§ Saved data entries
# # # # # # #

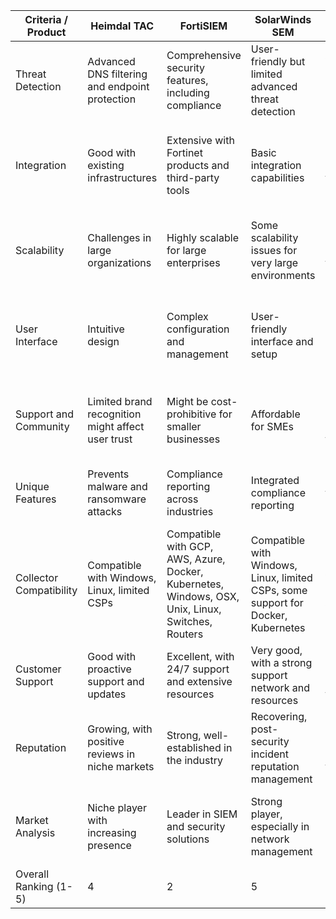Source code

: | Criteria / Product        | Heimdal TAC                               | FortiSIEM                                                | SolarWinds SEM                                       | Trellix Helix                                        | ConcentricAI                                        | Splunk                                              | Microsoft Sentinel                                  | Weight (Assign) |
|---------------------------|-------------------------------------------|----------------------------------------------------------|------------------------------------------------------|------------------------------------------------------|------------------------------------------------------|-----------------------------------------------------|------------------------------------------------------|-----------------|
| Threat Detection          | Advanced DNS filtering and endpoint protection | Comprehensive security features, including compliance     | User-friendly but limited advanced threat detection  | Advanced analytics and machine learning capabilities | Specializes in protecting sensitive data with AI     | High-end analytics and machine learning capabilities | Advanced threat detection using analytics and AI     |                 |
| Integration               | Good with existing infrastructures        | Extensive with Fortinet products and third-party tools    | Basic integration capabilities                       | Broad integration with security tools and platforms  | Good with data storage and handling solutions       | Extensive with a wide range of data sources and apps | Deep integration with Microsoft products and many third parties |                 |
| Scalability               | Challenges in large organizations         | Highly scalable for large enterprises                    | Some scalability issues for very large environments  | Highly customizable for scalability                  | Focused more on data protection than broad scalability| Highly scalable, suitable for large and complex environments | Highly scalable, especially for cloud-native solutions |                 |
| User Interface            | Intuitive design                          | Complex configuration and management                      | User-friendly interface and setup                    | Can have a steep learning curve                      | User-friendly design                                 | Sophisticated but requires some learning             | Intuitive, especially for users familiar with Microsoft ecosystems |                 |
| Support and Community     | Limited brand recognition might affect user trust | Might be cost-prohibitive for smaller businesses          | Affordable for SMEs                                  | Cost can be higher due to advanced features          | Accessible for organizations without specialized IT  | Strong community support and extensive documentation | Strong support and integration within Azure          |                 |
| Unique Features           | Prevents malware and ransomware attacks   | Compliance reporting across industries                   | Integrated compliance reporting                      | Customization for specific needs                     | Powerful risk assessment tools for sensitive data    | Flexible data ingestion and real-time analysis       | Seamless integration with other Azure services       |                 |
| Collector Compatibility   | Compatible with Windows, Linux, limited CSPs | Compatible with GCP, AWS, Azure, Docker, Kubernetes, Windows, OSX, Unix, Linux, Switches, Routers | Compatible with Windows, Linux, limited CSPs, some support for Docker, Kubernetes | Compatible with GCP, AWS, Azure, Docker, Kubernetes, Windows, OSX, Unix, Linux | Primarily data sources, limited support for Windows, Linux, and cloud storage platforms | Broad compatibility with CSPs, Docker, Kubernetes, Windows, OSX, Unix, Linux | Primarily focuses on Azure but also supports AWS, GCP, and others |                 |
| Customer Support          | Good with proactive support and updates   | Excellent, with 24/7 support and extensive resources      | Very good, with a strong support network and resources | Excellent, with comprehensive support and training    | Good, with focused support for data security solutions| Excellent, renowned for comprehensive support and resources | Excellent, with direct support from Microsoft        |                 |
| Reputation                | Growing, with positive reviews in niche markets | Strong, well-established in the industry                 | Recovering, post-security incident reputation management | Strong, especially in advanced threat analysis       | Emerging, with growing recognition in data security  | Very strong, a leader in the SIEM market             | Growing rapidly, recognized for cloud-native integration |                 |
| Market Analysis           | Niche player with increasing presence     | Leader in SIEM and security solutions                    | Strong player, especially in network management       | Innovative, with a focus on advanced security analysis| Niche player with a strong focus on data protection  | Market leader with broad adoption across industries  | Rapidly emerging as a strong contender in cloud-native SIEM |                 |
| Overall Ranking (1-5)     | 4                                         | 2                                                        | 5                                                      | 3                                                      | 6                                                      | 1                                                    | 2                                                      |                 |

# # # # # # #

Count how many lines above hold the word "threat", then reply with that number alone.

§ Answer box
2